## Problem:
Copy out exactly, from the entries that follow, the line holding "### Utilities", the line holding "Generates CDKTF code", and all lines between them, but no pictures.

Stored data entries:

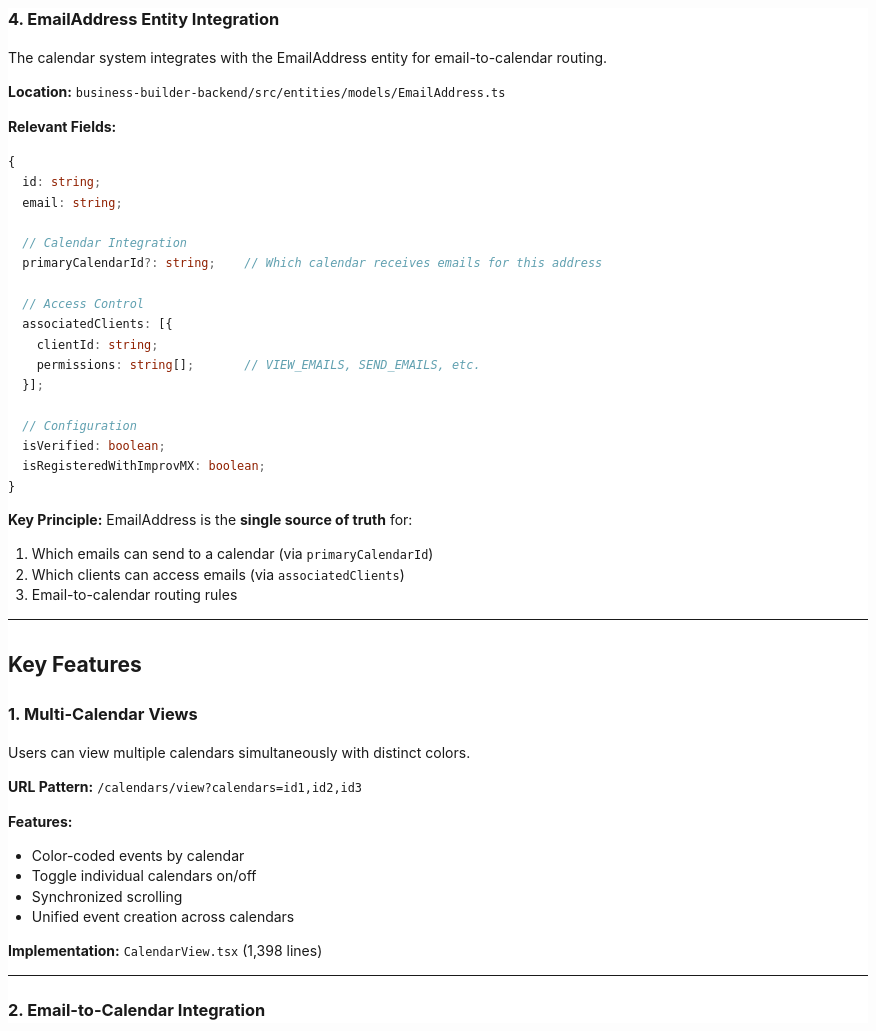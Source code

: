### 4. EmailAddress Entity Integration

The calendar system integrates with the EmailAddress entity for email-to-calendar routing.

**Location:** `business-builder-backend/src/entities/models/EmailAddress.ts`

**Relevant Fields:**
```typescript
{
  id: string;
  email: string;

  // Calendar Integration
  primaryCalendarId?: string;    // Which calendar receives emails for this address

  // Access Control
  associatedClients: [{
    clientId: string;
    permissions: string[];       // VIEW_EMAILS, SEND_EMAILS, etc.
  }];

  // Configuration
  isVerified: boolean;
  isRegisteredWithImprovMX: boolean;
}
```

**Key Principle:**
EmailAddress is the **single source of truth** for:
1. Which emails can send to a calendar (via `primaryCalendarId`)
2. Which clients can access emails (via `associatedClients`)
3. Email-to-calendar routing rules

---

## Key Features

### 1. **Multi-Calendar Views**

Users can view multiple calendars simultaneously with distinct colors.

**URL Pattern:** `/calendars/view?calendars=id1,id2,id3`

**Features:**
- Color-coded events by calendar
- Toggle individual calendars on/off
- Synchronized scrolling
- Unified event creation across calendars

**Implementation:** `CalendarView.tsx` (1,398 lines)

---

### 2. **Email-to-Calendar Integration**
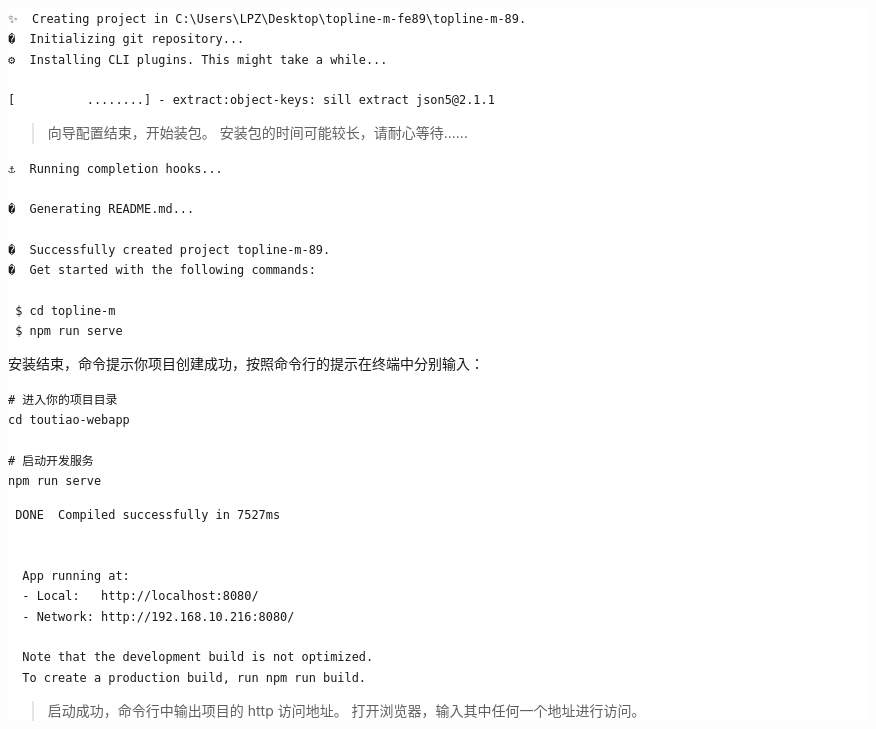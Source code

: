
 ```shell
✨  Creating project in C:\Users\LPZ\Desktop\topline-m-fe89\topline-m-89.
�  Initializing git repository...
⚙  Installing CLI plugins. This might take a while...

[          ........] - extract:object-keys: sill extract json5@2.1.1
```
> 向导配置结束，开始装包。
> 安装包的时间可能较长，请耐心等待......


```shell
⚓  Running completion hooks...

�  Generating README.md...

�  Successfully created project topline-m-89.
�  Get started with the following commands:

 $ cd topline-m
 $ npm run serve
```
安装结束，命令提示你项目创建成功，按照命令行的提示在终端中分别输入：

```shell
# 进入你的项目目录
cd toutiao-webapp

# 启动开发服务
npm run serve
```




```shell
 DONE  Compiled successfully in 7527ms


  App running at:
  - Local:   http://localhost:8080/
  - Network: http://192.168.10.216:8080/

  Note that the development build is not optimized.
  To create a production build, run npm run build.
```
> 启动成功，命令行中输出项目的 http 访问地址。
> 打开浏览器，输入其中任何一个地址进行访问。

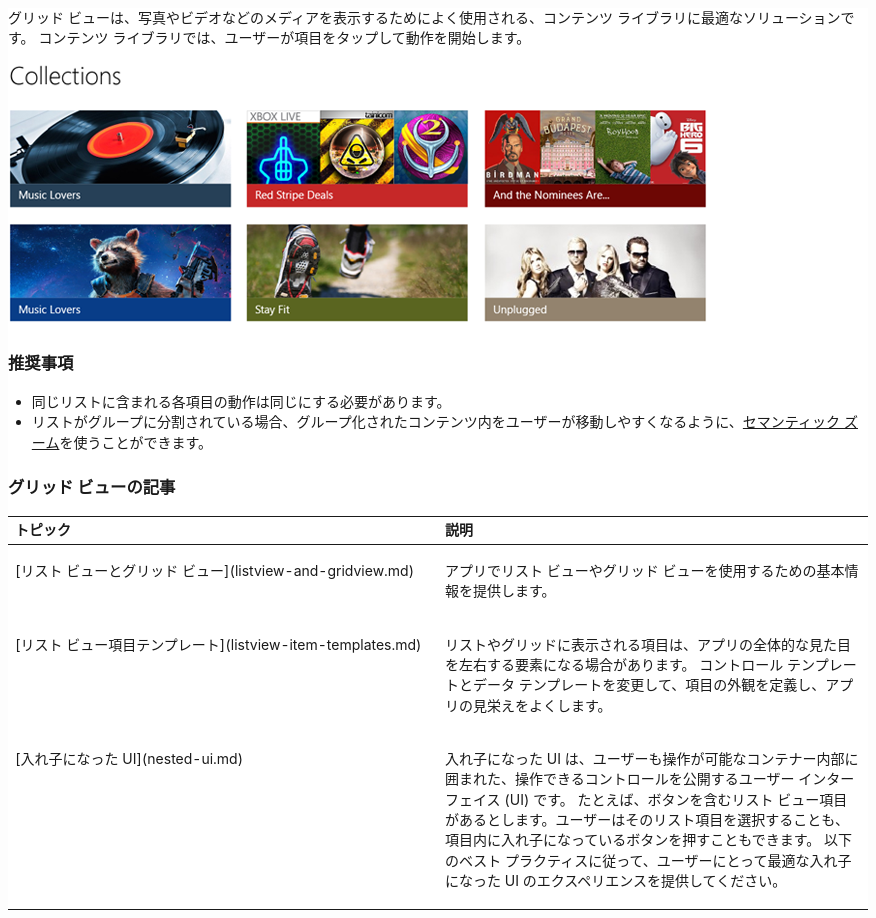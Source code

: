 グリッド ビューは、写真やビデオなどのメディアを表示するためによく使用される、コンテンツ ライブラリに最適なソリューションです。 コンテンツ ライブラリでは、ユーザーが項目をタップして動作を開始します。

![コンテンツ ライブラリの例](images/controls_list_contentlibrary.png)

### 推奨事項

-   同じリストに含まれる各項目の動作は同じにする必要があります。
-   リストがグループに分割されている場合、グループ化されたコンテンツ内をユーザーが移動しやすくなるように、[セマンティック ズーム](semantic-zoom.md)を使うことができます。

### グリッド ビューの記事
<table>
<colgroup>
<col width="50%" />
<col width="50%" />
</colgroup>
<thead>
<tr class="header">
<th align="left">トピック</th>
<th align="left">説明</th>
</tr>
</thead>
<tbody>
<tr class="odd">
<td align="left"><p>[リスト ビューとグリッド ビュー](listview-and-gridview.md)</p></td>
<td align="left"><p>アプリでリスト ビューやグリッド ビューを使用するための基本情報を提供します。</p></td>
</tr>
<tr class="even">
<td align="left"><p>[リスト ビュー項目テンプレート](listview-item-templates.md)</p></td>
<td align="left"><p>リストやグリッドに表示される項目は、アプリの全体的な見た目を左右する要素になる場合があります。 コントロール テンプレートとデータ テンプレートを変更して、項目の外観を定義し、アプリの見栄えをよくします。</p></td>
</tr>
<tr class="odd">
<td align="left"><p>[入れ子になった UI](nested-ui.md)</p></td>
<td align="left"><p>入れ子になった UI は、ユーザーも操作が可能なコンテナー内部に囲まれた、操作できるコントロールを公開するユーザー インターフェイス (UI) です。 たとえば、ボタンを含むリスト ビュー項目があるとします。ユーザーはそのリスト項目を選択することも、項目内に入れ子になっているボタンを押すこともできます。 以下のベスト プラクティスに従って、ユーザーにとって最適な入れ子になった UI のエクスペリエンスを提供してください。</p></td>
</tr>
</tbody>
</table>
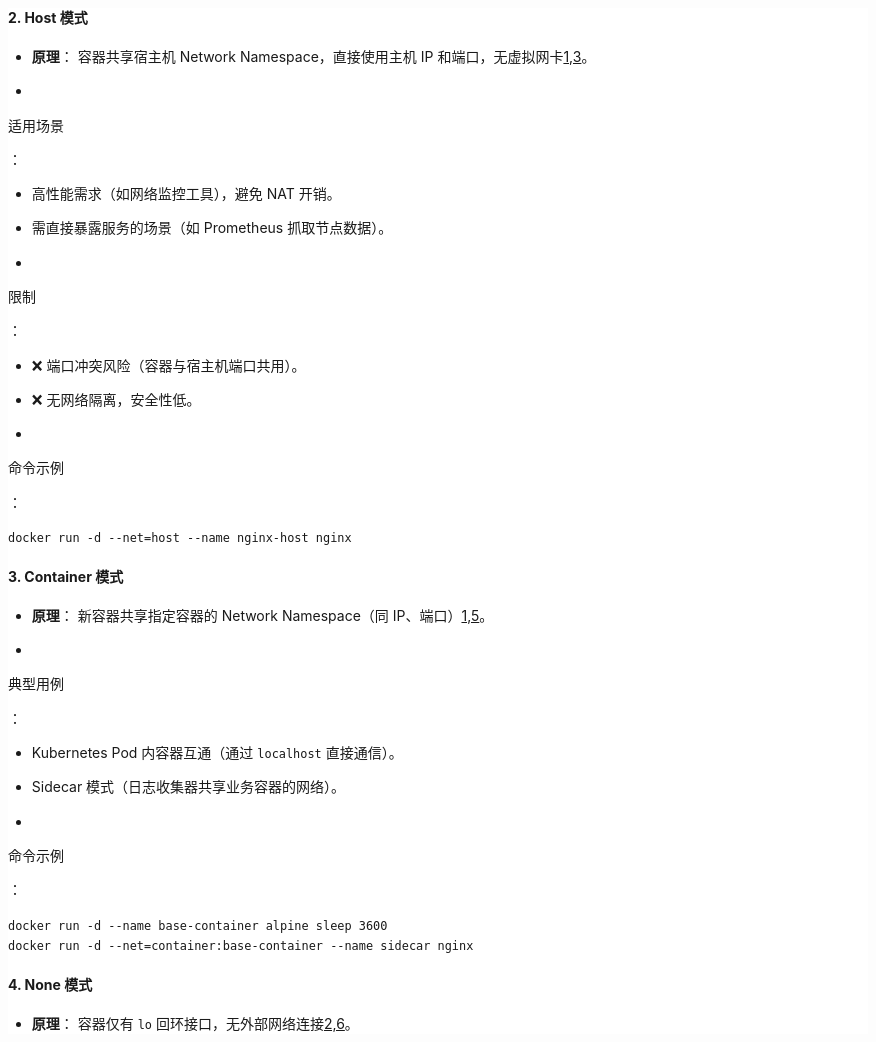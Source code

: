 #### **2. Host 模式**

- **原理**：
  容器共享宿主机 Network Namespace，直接使用主机 IP 和端口，无虚拟网卡[1,3](@ref)。

- 

  适用场景

  ：

  - 高性能需求（如网络监控工具），避免 NAT 开销。
  - 需直接暴露服务的场景（如 Prometheus 抓取节点数据）。

- 

  限制

  ：

  - ❌ 端口冲突风险（容器与宿主机端口共用）。
  - ❌ 无网络隔离，安全性低。

- 

  命令示例

  ：

  ```
  docker run -d --net=host --name nginx-host nginx
  ```

#### **3. Container 模式**

- **原理**：
  新容器共享指定容器的 Network Namespace（同 IP、端口）[1,5](@ref)。

- 

  典型用例

  ：

  - Kubernetes Pod 内容器互通（通过 `localhost` 直接通信）。
  - Sidecar 模式（日志收集器共享业务容器的网络）。

- 

  命令示例

  ：

  ```
  docker run -d --name base-container alpine sleep 3600
  docker run -d --net=container:base-container --name sidecar nginx
  ```

#### **4. None 模式**

- **原理**：
  容器仅有 `lo` 回环接口，无外部网络连接[2,6](@ref)。
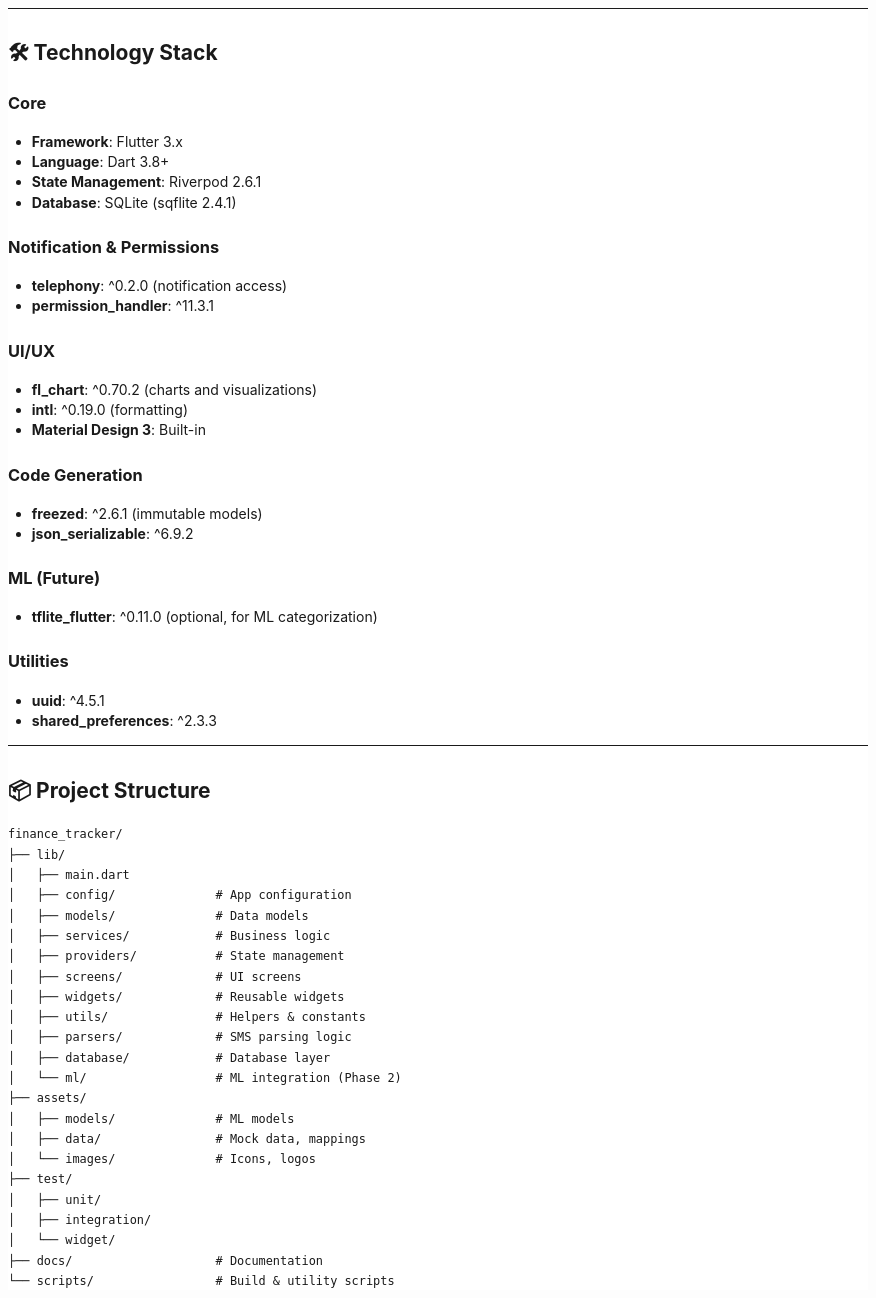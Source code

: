 
---

## 🛠️ Technology Stack

### Core

- **Framework**: Flutter 3.x
- **Language**: Dart 3.8+
- **State Management**: Riverpod 2.6.1
- **Database**: SQLite (sqflite 2.4.1)

### Notification & Permissions

- **telephony**: ^0.2.0 (notification access)
- **permission_handler**: ^11.3.1

### UI/UX

- **fl_chart**: ^0.70.2 (charts and visualizations)
- **intl**: ^0.19.0 (formatting)
- **Material Design 3**: Built-in

### Code Generation

- **freezed**: ^2.6.1 (immutable models)
- **json_serializable**: ^6.9.2

### ML (Future)

- **tflite_flutter**: ^0.11.0 (optional, for ML categorization)

### Utilities

- **uuid**: ^4.5.1
- **shared_preferences**: ^2.3.3

---

## 📦 Project Structure

```
finance_tracker/
├── lib/
│   ├── main.dart
│   ├── config/              # App configuration
│   ├── models/              # Data models
│   ├── services/            # Business logic
│   ├── providers/           # State management
│   ├── screens/             # UI screens
│   ├── widgets/             # Reusable widgets
│   ├── utils/               # Helpers & constants
│   ├── parsers/             # SMS parsing logic
│   ├── database/            # Database layer
│   └── ml/                  # ML integration (Phase 2)
├── assets/
│   ├── models/              # ML models
│   ├── data/                # Mock data, mappings
│   └── images/              # Icons, logos
├── test/
│   ├── unit/
│   ├── integration/
│   └── widget/
├── docs/                    # Documentation
└── scripts/                 # Build & utility scripts
```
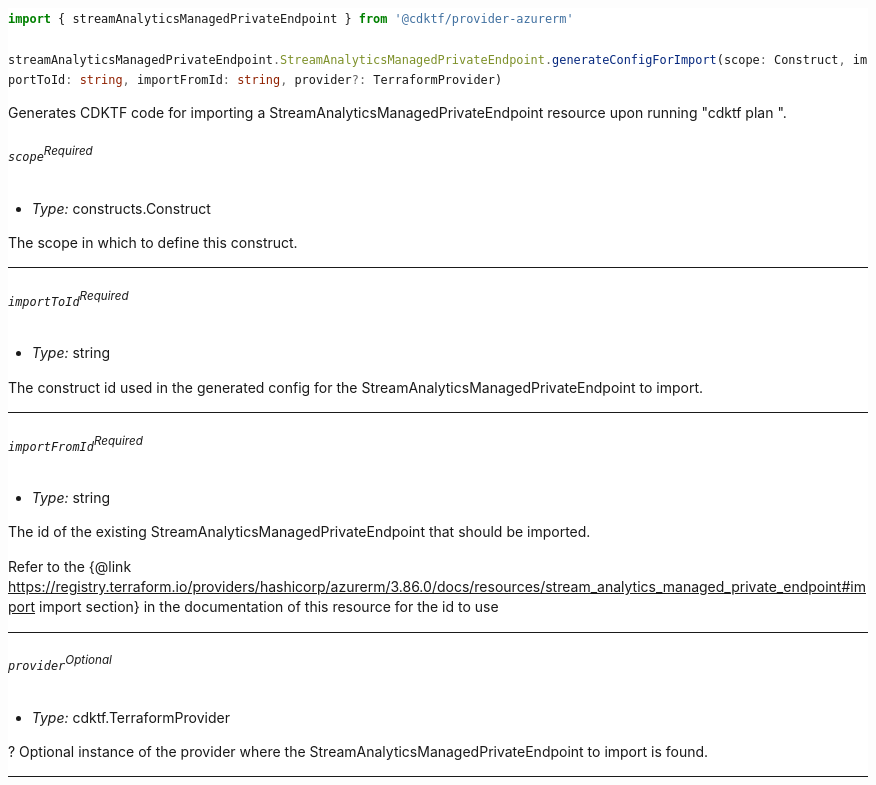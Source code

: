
 ```typescript
import { streamAnalyticsManagedPrivateEndpoint } from '@cdktf/provider-azurerm'

streamAnalyticsManagedPrivateEndpoint.StreamAnalyticsManagedPrivateEndpoint.generateConfigForImport(scope: Construct, importToId: string, importFromId: string, provider?: TerraformProvider)
```

Generates CDKTF code for importing a StreamAnalyticsManagedPrivateEndpoint resource upon running "cdktf plan <stack-name>".

###### `scope`<sup>Required</sup> <a name="scope" id="@cdktf/provider-azurerm.streamAnalyticsManagedPrivateEndpoint.StreamAnalyticsManagedPrivateEndpoint.generateConfigForImport.parameter.scope"></a>

- *Type:* constructs.Construct

The scope in which to define this construct.

---

###### `importToId`<sup>Required</sup> <a name="importToId" id="@cdktf/provider-azurerm.streamAnalyticsManagedPrivateEndpoint.StreamAnalyticsManagedPrivateEndpoint.generateConfigForImport.parameter.importToId"></a>

- *Type:* string

The construct id used in the generated config for the StreamAnalyticsManagedPrivateEndpoint to import.

---

###### `importFromId`<sup>Required</sup> <a name="importFromId" id="@cdktf/provider-azurerm.streamAnalyticsManagedPrivateEndpoint.StreamAnalyticsManagedPrivateEndpoint.generateConfigForImport.parameter.importFromId"></a>

- *Type:* string

The id of the existing StreamAnalyticsManagedPrivateEndpoint that should be imported.

Refer to the {@link https://registry.terraform.io/providers/hashicorp/azurerm/3.86.0/docs/resources/stream_analytics_managed_private_endpoint#import import section} in the documentation of this resource for the id to use

---

###### `provider`<sup>Optional</sup> <a name="provider" id="@cdktf/provider-azurerm.streamAnalyticsManagedPrivateEndpoint.StreamAnalyticsManagedPrivateEndpoint.generateConfigForImport.parameter.provider"></a>

- *Type:* cdktf.TerraformProvider

? Optional instance of the provider where the StreamAnalyticsManagedPrivateEndpoint to import is found.

---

## Result:
### Utilities

- **uuid**: ^4.5.1
- **shared_preferences**: ^2.3.3

---

## 📦 Project Structure

```
finance_tracker/
├── lib/
│   ├── main.dart
│   ├── config/              # App configuration
│   ├── models/              # Data models
│   ├── services/            # Business logic
│   ├── providers/           # State management
│   ├── screens/             # UI screens
│   ├── widgets/             # Reusable widgets
│   ├── utils/               # Helpers & constants
│   ├── parsers/             # SMS parsing logic
│   ├── database/            # Database layer
│   └── ml/                  # ML integration (Phase 2)
├── assets/
│   ├── models/              # ML models
│   ├── data/                # Mock data, mappings
│   └── images/              # Icons, logos
├── test/
│   ├── unit/
│   ├── integration/
│   └── widget/
├── docs/                    # Documentation
└── scripts/                 # Build & utility scripts
```
Source code

:
 ```typescript
import { streamAnalyticsManagedPrivateEndpoint } from '@cdktf/provider-azurerm'

streamAnalyticsManagedPrivateEndpoint.StreamAnalyticsManagedPrivateEndpoint.generateConfigForImport(scope: Construct, importToId: string, importFromId: string, provider?: TerraformProvider)
```

Generates CDKTF code for importing a StreamAnalyticsManagedPrivateEndpoint resource upon running "cdktf plan <stack-name>".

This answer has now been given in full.